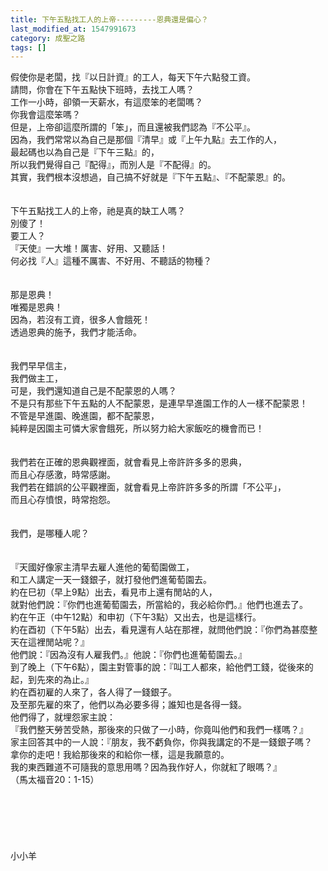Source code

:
 ```yaml
---
title: 下午五點找工人的上帝---------恩典還是偏心？
last_modified_at: 1547991673
category: 成聖之路
tags: []
---
```


<p>假使你是老闆，找『以日計資』的工人，每天下午六點發工資。<br/>請問，你會在下午五點快下班時，去找工人嗎？<br/><!--more-->工作一小時，卻領一天薪水，有這麼笨的老闆嗎？<br/>你我會這麼笨嗎？<br/>但是，上帝卻這麼所謂的「笨」，而且還被我們認為『不公平』。<br/>因為，我們常常以為自己是那個『清早』或『上午九點』去工作的人，<br/>最起碼也以為自己是『下午三點』的，<br/>所以我們覺得自己『配得』，而別人是『不配得』的。<br/>其實，我們根本沒想過，自己搞不好就是『下午五點』、『不配蒙恩』的。<br/><br/><br/>下午五點找工人的上帝，祂是真的缺工人嗎？<br/>別傻了！<br/>要工人？<br/>『天使』一大堆！厲害、好用、又聽話！<br/>何必找『人』這種不厲害、不好用、不聽話的物種？<br/><br/><br/>那是恩典！<br/>唯獨是恩典！<br/>因為，若沒有工資，很多人會餓死！<br/>透過恩典的施予，我們才能活命。<br/><br/><br/>我們早早信主，<br/>我們做主工，<br/>可是，我們還知道自己是不配蒙恩的人嗎？<br/>不是只有那些下午五點的人不配蒙恩，是連早早進園工作的人一樣不配蒙恩！<br/>不管是早進園、晚進園，都不配蒙恩，<br/>純粹是因園主可憐大家會餓死，所以努力給大家飯吃的機會而已！<br/><br/><br/>我們若在正確的恩典觀裡面，就會看見上帝許許多多的恩典，<br/>而且心存感激，時常感謝。<br/>我們若在錯誤的公平觀裡面，就會看見上帝許許多多的所謂「不公平」，<br/>而且心存憤恨，時常抱怨。<br/><br/><br/>我們，是哪種人呢？<br/><br/><br/>『天國好像家主清早去雇人進他的葡萄園做工，<br/>和工人講定一天一錢銀子，就打發他們進葡萄園去。<br/>約在巳初（早上9點）出去，看見市上還有閒站的人，<br/>就對他們說：『你們也進葡萄園去，所當給的，我必給你們。』他們也進去了。<br/>約在午正（中午12點）和申初（下午3點）又出去，也是這樣行。<br/>約在酉初（下午5點）出去，看見還有人站在那裡，就問他們說：『你們為甚麼整天在這裡閒站呢？』<br/>他們說：『因為沒有人雇我們。』他說：『你們也進葡萄園去。』<br/>到了晚上（下午6點），園主對管事的說：『叫工人都來，給他們工錢，從後來的起，到先來的為止。』<br/>約在酉初雇的人來了，各人得了一錢銀子。<br/>及至那先雇的來了，他們以為必要多得；誰知也是各得一錢。<br/>他們得了，就埋怨家主說：<br/>『我們整天勞苦受熱，那後來的只做了一小時，你竟叫他們和我們一樣嗎？』<br/>家主回答其中的一人說：『朋友，我不虧負你，你與我講定的不是一錢銀子嗎？<br/>拿你的走吧！我給那後來的和給你一樣，這是我願意的。<br/>我的東西難道不可隨我的意思用嗎？因為我作好人，你就紅了眼嗎？』<br/>（馬太福音20：1-15）<br/><br/><br/><br/><br/><br/><br/>小小羊<br/><br/><br/><br/><br/>
</p>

┄┄┄┄┄┄

▶ **TASK PROMPT**: Without the pictures, repeat the listing word for word.

▶ **EXERCISE RESPONSE**:
Source code

:
 ```yaml
---
title: 下午五點找工人的上帝---------恩典還是偏心？
last_modified_at: 1547991673
category: 成聖之路
tags: []
---
```


<p>假使你是老闆，找『以日計資』的工人，每天下午六點發工資。<br/>請問，你會在下午五點快下班時，去找工人嗎？<br/><!--more-->工作一小時，卻領一天薪水，有這麼笨的老闆嗎？<br/>你我會這麼笨嗎？<br/>但是，上帝卻這麼所謂的「笨」，而且還被我們認為『不公平』。<br/>因為，我們常常以為自己是那個『清早』或『上午九點』去工作的人，<br/>最起碼也以為自己是『下午三點』的，<br/>所以我們覺得自己『配得』，而別人是『不配得』的。<br/>其實，我們根本沒想過，自己搞不好就是『下午五點』、『不配蒙恩』的。<br/><br/><br/>下午五點找工人的上帝，祂是真的缺工人嗎？<br/>別傻了！<br/>要工人？<br/>『天使』一大堆！厲害、好用、又聽話！<br/>何必找『人』這種不厲害、不好用、不聽話的物種？<br/><br/><br/>那是恩典！<br/>唯獨是恩典！<br/>因為，若沒有工資，很多人會餓死！<br/>透過恩典的施予，我們才能活命。<br/><br/><br/>我們早早信主，<br/>我們做主工，<br/>可是，我們還知道自己是不配蒙恩的人嗎？<br/>不是只有那些下午五點的人不配蒙恩，是連早早進園工作的人一樣不配蒙恩！<br/>不管是早進園、晚進園，都不配蒙恩，<br/>純粹是因園主可憐大家會餓死，所以努力給大家飯吃的機會而已！<br/><br/><br/>我們若在正確的恩典觀裡面，就會看見上帝許許多多的恩典，<br/>而且心存感激，時常感謝。<br/>我們若在錯誤的公平觀裡面，就會看見上帝許許多多的所謂「不公平」，<br/>而且心存憤恨，時常抱怨。<br/><br/><br/>我們，是哪種人呢？<br/><br/><br/>『天國好像家主清早去雇人進他的葡萄園做工，<br/>和工人講定一天一錢銀子，就打發他們進葡萄園去。<br/>約在巳初（早上9點）出去，看見市上還有閒站的人，<br/>就對他們說：『你們也進葡萄園去，所當給的，我必給你們。』他們也進去了。<br/>約在午正（中午12點）和申初（下午3點）又出去，也是這樣行。<br/>約在酉初（下午5點）出去，看見還有人站在那裡，就問他們說：『你們為甚麼整天在這裡閒站呢？』<br/>他們說：『因為沒有人雇我們。』他說：『你們也進葡萄園去。』<br/>到了晚上（下午6點），園主對管事的說：『叫工人都來，給他們工錢，從後來的起，到先來的為止。』<br/>約在酉初雇的人來了，各人得了一錢銀子。<br/>及至那先雇的來了，他們以為必要多得；誰知也是各得一錢。<br/>他們得了，就埋怨家主說：<br/>『我們整天勞苦受熱，那後來的只做了一小時，你竟叫他們和我們一樣嗎？』<br/>家主回答其中的一人說：『朋友，我不虧負你，你與我講定的不是一錢銀子嗎？<br/>拿你的走吧！我給那後來的和給你一樣，這是我願意的。<br/>我的東西難道不可隨我的意思用嗎？因為我作好人，你就紅了眼嗎？』<br/>（馬太福音20：1-15）<br/><br/><br/><br/><br/><br/><br/>小小羊<br/><br/><br/><br/><br/>
</p>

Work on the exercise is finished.